Just as time that runs infinitely fast is indistinguishable from time that has come to a dead stop, the information contained in the one, whether large or small, is inseparable from the characteristics of the other. That is what the one equation is intended to qualitatively quantify. Stuff that's not only a mouthful, but a brainful as well. Such ideas also comprise the basis of fractal geometry.

It was long believed that Black Holes were so destructive that any and all information that got pulled into such a cosmological phenomenon was lost forever. Even if spit out the other end, such as via a worm hole or another dimension, there was still a factor of loss involved. Such a destruction of information had always thrown the scientific community into a tizzy, because it suggested that enough Black holes could not only strip the cosmos of irretrievable structure, but would one day consume the whole McGillicutty, as they say. Well, as the Irish say, that is. The good news is that the theory of information-loss has recently been scrapped. Information, it seems, is just too integral to existence itself to be swallowed up so easily.

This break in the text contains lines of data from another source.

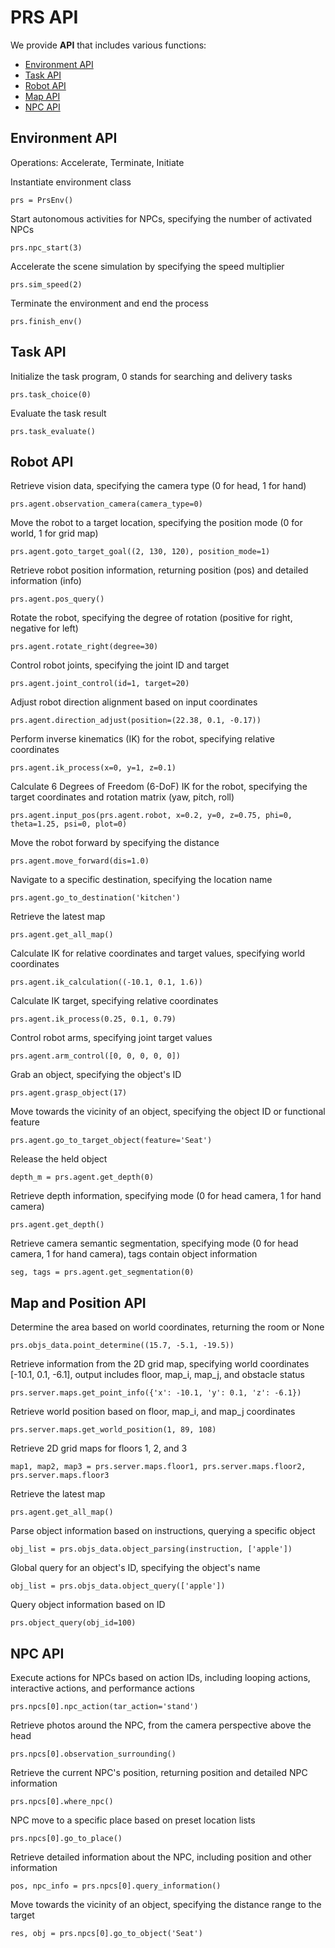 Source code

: # PRS API
We provide **API** that includes various functions:
- [Environment API](#environment-api)
- [Task API](#task-api)
- [Robot API](#robot-api)
- [Map API](#map-and-position-api)
- [NPC API](#npc-api)

## Environment API
Operations: Accelerate, Terminate, Initiate

Instantiate environment class
```
prs = PrsEnv()
```
Start autonomous activities for NPCs, specifying the number of activated NPCs
```
prs.npc_start(3)
```
Accelerate the scene simulation by specifying the speed multiplier
```
prs.sim_speed(2)
```
Terminate the environment and end the process
```
prs.finish_env()
```

## Task API

Initialize the task program, 0 stands for searching and delivery tasks
```
prs.task_choice(0)
```
Evaluate the task result
```
prs.task_evaluate()
```
## Robot API

Retrieve vision data, specifying the camera type (0 for head, 1 for hand)
```
prs.agent.observation_camera(camera_type=0)
```
Move the robot to a target location, specifying the position mode (0 for world, 1 for grid map)
```
prs.agent.goto_target_goal((2, 130, 120), position_mode=1)
```
Retrieve robot position information, returning position (pos) and detailed information (info)
```
prs.agent.pos_query()
```
Rotate the robot, specifying the degree of rotation (positive for right, negative for left)
```
prs.agent.rotate_right(degree=30)
```
Control robot joints, specifying the joint ID and target
```
prs.agent.joint_control(id=1, target=20)
```
Adjust robot direction alignment based on input coordinates
```
prs.agent.direction_adjust(position=(22.38, 0.1, -0.17))
```
Perform inverse kinematics (IK) for the robot, specifying relative coordinates
```
prs.agent.ik_process(x=0, y=1, z=0.1)
```
Calculate 6 Degrees of Freedom (6-DoF) IK for the robot, specifying the target coordinates and rotation matrix (yaw, pitch, roll)
```
prs.agent.input_pos(prs.agent.robot, x=0.2, y=0, z=0.75, phi=0, theta=1.25, psi=0, plot=0)
```
Move the robot forward by specifying the distance
```
prs.agent.move_forward(dis=1.0)
```
Navigate to a specific destination, specifying the location name
```
prs.agent.go_to_destination('kitchen')
```
Retrieve the latest map
```
prs.agent.get_all_map()
```
Calculate IK for relative coordinates and target values, specifying world coordinates
```
prs.agent.ik_calculation((-10.1, 0.1, 1.6))
```
Calculate IK target, specifying relative coordinates
```
prs.agent.ik_process(0.25, 0.1, 0.79)
```
Control robot arms, specifying joint target values
```
prs.agent.arm_control([0, 0, 0, 0, 0])
```
Grab an object, specifying the object's ID
```
prs.agent.grasp_object(17)
```
Move towards the vicinity of an object, specifying the object ID or functional feature
```
prs.agent.go_to_target_object(feature='Seat')
```
Release the held object
```
depth_m = prs.agent.get_depth(0)
```
Retrieve depth information, specifying mode (0 for head camera, 1 for hand camera)
```
prs.agent.get_depth()
```
Retrieve camera semantic segmentation, specifying mode (0 for head camera, 1 for hand camera), tags contain object information
```
seg, tags = prs.agent.get_segmentation(0)
```

## Map and Position API

Determine the area based on world coordinates, returning the room or None
```
prs.objs_data.point_determine((15.7, -5.1, -19.5))
```
Retrieve information from the 2D grid map, specifying world coordinates [-10.1, 0.1, -6.1], output includes floor, map_i, map_j, and obstacle status
```
prs.server.maps.get_point_info({'x': -10.1, 'y': 0.1, 'z': -6.1})
```
Retrieve world position based on floor, map_i, and map_j coordinates
```
prs.server.maps.get_world_position(1, 89, 108)
```
Retrieve 2D grid maps for floors 1, 2, and 3
```
map1, map2, map3 = prs.server.maps.floor1, prs.server.maps.floor2, prs.server.maps.floor3
```
Retrieve the latest map
```
prs.agent.get_all_map()
```
Parse object information based on instructions, querying a specific object
```
obj_list = prs.objs_data.object_parsing(instruction, ['apple'])
```
Global query for an object's ID, specifying the object's name
```
obj_list = prs.objs_data.object_query(['apple'])
```
Query object information based on ID
```
prs.object_query(obj_id=100)
```

## NPC API

Execute actions for NPCs based on action IDs, including looping actions, interactive actions, and performance actions
```
prs.npcs[0].npc_action(tar_action='stand')
```
Retrieve photos around the NPC, from the camera perspective above the head
```
prs.npcs[0].observation_surrounding()
```
Retrieve the current NPC's position, returning position and detailed NPC information
```
prs.npcs[0].where_npc()
```
NPC move to a specific place based on preset location lists
```
prs.npcs[0].go_to_place()
```
Retrieve detailed information about the NPC, including position and other information
```
pos, npc_info = prs.npcs[0].query_information()
```
Move towards the vicinity of an object, specifying the distance range to the target
```
res, obj = prs.npcs[0].go_to_object('Seat')
``` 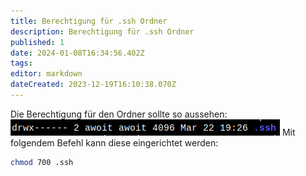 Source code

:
 ```yaml
---
title: Berechtigung für .ssh Ordner
description: Berechtigung für .ssh Ordner
published: 1
date: 2024-01-08T16:34:56.402Z
tags: 
editor: markdown
dateCreated: 2023-12-19T16:10:38.070Z
---
```


Die Berechtigung für den Ordner sollte so aussehen:
![berechtigung_ssh_ordner.png](/berechtigung_ssh_ordner.png)
Mit folgendem Befehl kann diese eingerichtet werden:
```bash
chmod 700 .ssh
``` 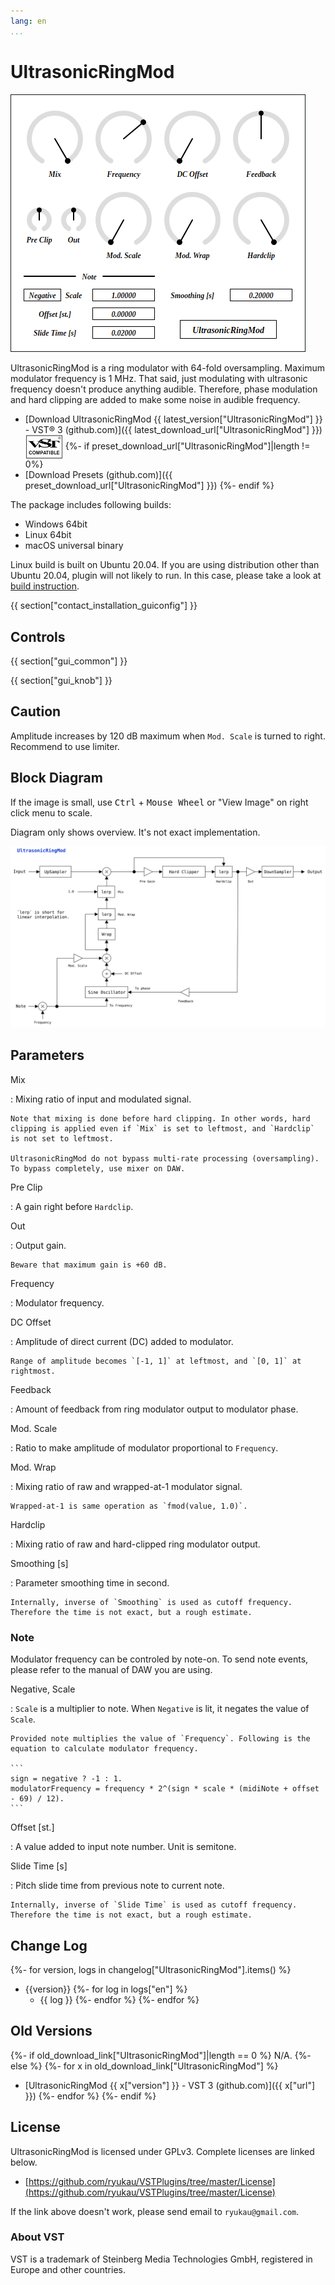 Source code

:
 ```yaml
---
lang: en
...
```


# UltrasonicRingMod
![](img/UltrasonicRingMod.png)

UltrasonicRingMod is a ring modulator with 64-fold oversampling. Maximum modulator frequency is 1 MHz. That said, just modulating with ultrasonic frequency doesn't produce anything audible. Therefore, phase modulation and hard clipping are added to make some noise in audible frequency.

- [Download UltrasonicRingMod {{ latest_version["UltrasonicRingMod"] }} - VST® 3 (github.com)]({{ latest_download_url["UltrasonicRingMod"] }}) <img
  src="img/VST_Compatible_Logo_Steinberg_negative.svg"
  alt="VST compatible logo."
  width="60px"
  style="display: inline-block; vertical-align: middle;">
{%- if preset_download_url["UltrasonicRingMod"]|length != 0%}
- [Download Presets (github.com)]({{ preset_download_url["UltrasonicRingMod"] }})
{%- endif %}

The package includes following builds:

- Windows 64bit
- Linux 64bit
- macOS universal binary

Linux build is built on Ubuntu 20.04. If you are using distribution other than Ubuntu 20.04, plugin will not likely to run. In this case, please take a look at [build instruction](https://github.com/ryukau/VSTPlugins/blob/master/build_instruction.md).

{{ section["contact_installation_guiconfig"] }}

## Controls
{{ section["gui_common"] }}

{{ section["gui_knob"] }}

## Caution
Amplitude increases by 120 dB maximum when `Mod. Scale` is turned to right. Recommend to use limiter.

## Block Diagram
If the image is small, use <kbd>Ctrl</kbd> + <kbd>Mouse Wheel</kbd> or "View Image" on right click menu to scale.

Diagram only shows overview. It's not exact implementation.

![](img/UltrasonicRingMod.svg)

## Parameters
Mix

:   Mixing ratio of input and modulated signal.

    Note that mixing is done before hard clipping. In other words, hard clipping is applied even if `Mix` is set to leftmost, and `Hardclip` is not set to leftmost.

    UltrasonicRingMod do not bypass multi-rate processing (oversampling). To bypass completely, use mixer on DAW.

Pre Clip

:   A gain right before `Hardclip`.

Out

:   Output gain.

    Beware that maximum gain is +60 dB.

Frequency

:   Modulator frequency.

DC Offset

:   Amplitude of direct current (DC) added to modulator.

    Range of amplitude becomes `[-1, 1]` at leftmost, and `[0, 1]` at rightmost.

Feedback

:   Amount of feedback from ring modulator output to modulator phase.

Mod. Scale

:   Ratio to make amplitude of modulator proportional to `Frequency`.

Mod. Wrap

:   Mixing ratio of raw and wrapped-at-1 modulator signal.

    Wrapped-at-1 is same operation as `fmod(value, 1.0)`.

Hardclip

:   Mixing ratio of raw and hard-clipped ring modulator output.

Smoothing \[s\]

:   Parameter smoothing time in second.

    Internally, inverse of `Smoothing` is used as cutoff frequency. Therefore the time is not exact, but a rough estimate.

### Note
Modulator frequency can be controled by note-on. To send note events, please refer to the manual of DAW you are using.

Negative, Scale

:   `Scale` is a multiplier to note. When `Negative` is lit, it negates the value of `Scale`.

    Provided note multiplies the value of `Frequency`. Following is the equation to calculate modulator frequency.

    ```
    sign = negative ? -1 : 1.
    modulatorFrequency = frequency * 2^(sign * scale * (midiNote + offset - 69) / 12).
    ```

Offset \[st.\]

:   A value added to input note number. Unit is semitone.

Slide Time \[s\]

:   Pitch slide time from previous note to current note.

    Internally, inverse of `Slide Time` is used as cutoff frequency. Therefore the time is not exact, but a rough estimate.

## Change Log
{%- for version, logs in changelog["UltrasonicRingMod"].items() %}
- {{version}}
  {%- for log in logs["en"] %}
  - {{ log }}
  {%- endfor %}
{%- endfor %}

## Old Versions
{%- if old_download_link["UltrasonicRingMod"]|length == 0 %}
N/A.
{%- else %}
  {%- for x in old_download_link["UltrasonicRingMod"] %}
- [UltrasonicRingMod {{ x["version"] }} - VST 3 (github.com)]({{ x["url"] }})
  {%- endfor %}
{%- endif %}

## License
UltrasonicRingMod is licensed under GPLv3. Complete licenses are linked below.

- [https://github.com/ryukau/VSTPlugins/tree/master/License](https://github.com/ryukau/VSTPlugins/tree/master/License)

If the link above doesn't work, please send email to `ryukau@gmail.com`.

### About VST
VST is a trademark of Steinberg Media Technologies GmbH, registered in Europe and other countries.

The ironic twist to the whole affair is that one can't be part of something. Nor can something be part of us. You are it. It is you. Without parts. The schism that forces us to use language in such a way that we are compelled to describe a single process as possessing constituency, does not necessarily diminish our appreciation for the concept -- provided we remain aware that such divisions are solely the consequence of limited verbal skills. All of this sort of adds new meaning to the exclamation, "I can't put into words, how much you mean to me."

The phrase, one part of all, does not refer to us as being one part of a total of parts. Rather it should be read as one, part of all. More over, the one is part of all there is.

Accordingly, all part of one, does not mean all of us as individuals are part of the one. Rather, that all of us collectively are part of the one. And since any important, relativistic truth is self-reflexive, the exact opposite of its definition is also true.

All of which is an elaborate way of saying that no matter how the shibboleth is read, interpreted, or defined, its asseveration is singular and without contradiction.